My Dad always loved blue glass. And I do too.  Perhaps this runs in families?  When Kelsey was seven, all he wanted for Christmas was a blue glass Milk of Magnesia bottle that we had seen at our local antique shop in Glenholme for fifteen dollars.   I thought, I love that bottle too, I will just go to a pharmacy and buy one.  Of course, Milk of Magnesia was no longer sold in blue glass bottles and so I went back to the antique store and bought it for Kelsey.  Several years later, my friend, Laurie, will remember the day I dashed in front of a bulldozer in Bermuda to collect a Milk of Magnesia bottle that was poking out of the excavation.


As those of you who follow me along know, I  had a wonderful loving Grandmother.  The little white pitcher is something that an old lady gave Grandma when she was child.  The tiny jet and ivory cameo above the angel was carved by my gandmother’s

grandfather who were jet carvers in Whitby, England.
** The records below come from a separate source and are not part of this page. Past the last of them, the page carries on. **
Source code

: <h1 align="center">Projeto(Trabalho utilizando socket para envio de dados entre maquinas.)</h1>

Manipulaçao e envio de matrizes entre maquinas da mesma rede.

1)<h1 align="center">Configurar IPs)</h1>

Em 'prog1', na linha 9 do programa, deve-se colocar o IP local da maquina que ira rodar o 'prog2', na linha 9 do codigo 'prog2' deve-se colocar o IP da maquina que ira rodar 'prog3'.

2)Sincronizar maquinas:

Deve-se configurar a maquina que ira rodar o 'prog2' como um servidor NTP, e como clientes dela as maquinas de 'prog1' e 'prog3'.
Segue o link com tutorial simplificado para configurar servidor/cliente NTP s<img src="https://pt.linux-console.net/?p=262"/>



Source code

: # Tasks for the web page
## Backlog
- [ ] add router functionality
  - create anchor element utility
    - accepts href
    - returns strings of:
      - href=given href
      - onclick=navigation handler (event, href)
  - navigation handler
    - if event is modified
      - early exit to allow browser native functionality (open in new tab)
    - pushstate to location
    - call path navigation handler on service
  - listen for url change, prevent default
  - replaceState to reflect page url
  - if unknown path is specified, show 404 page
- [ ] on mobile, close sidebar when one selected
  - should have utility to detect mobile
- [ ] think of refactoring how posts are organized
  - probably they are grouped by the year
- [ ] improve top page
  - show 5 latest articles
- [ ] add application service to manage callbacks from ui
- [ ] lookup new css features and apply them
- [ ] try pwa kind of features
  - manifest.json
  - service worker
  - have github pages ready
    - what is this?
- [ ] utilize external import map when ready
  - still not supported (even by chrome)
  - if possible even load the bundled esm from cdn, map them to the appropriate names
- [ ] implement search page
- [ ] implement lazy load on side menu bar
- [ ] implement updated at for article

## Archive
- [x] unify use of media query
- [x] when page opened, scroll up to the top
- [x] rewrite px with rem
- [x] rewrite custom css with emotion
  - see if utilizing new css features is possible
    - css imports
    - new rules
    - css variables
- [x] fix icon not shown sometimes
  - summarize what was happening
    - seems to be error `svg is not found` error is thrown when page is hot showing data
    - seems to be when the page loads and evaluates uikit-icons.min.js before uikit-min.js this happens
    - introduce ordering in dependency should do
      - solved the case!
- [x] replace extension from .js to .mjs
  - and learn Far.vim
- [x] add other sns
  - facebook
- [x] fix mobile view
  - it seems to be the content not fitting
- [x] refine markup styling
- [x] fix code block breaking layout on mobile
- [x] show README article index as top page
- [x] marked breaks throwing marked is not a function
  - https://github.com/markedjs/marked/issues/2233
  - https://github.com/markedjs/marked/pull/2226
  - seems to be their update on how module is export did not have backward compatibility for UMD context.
Grandma’s family was booked to move to Canada in the spring of 1912.  Just prior to leaving, the Titanic sunk. Even though her family had sold off all of their belongings, they thought  that if the unsinkable boat could sink, their ship might also suffer the same fate and they stayed in England for another year.  When they did finally emigrate, a year later,  my grandma was thirteen and she wore this cameo. The ship didn’t sink.  It became her lucky piece. I wore it for all of my high school and university exams and the luck continued.  When my youngest daughter, Yolande, graduated from NASCAD, I thought that this little piece of art carved by her ancestors was the perfect graduation  present for her. Yolande sent me a photo of it, so I could include it in this painting.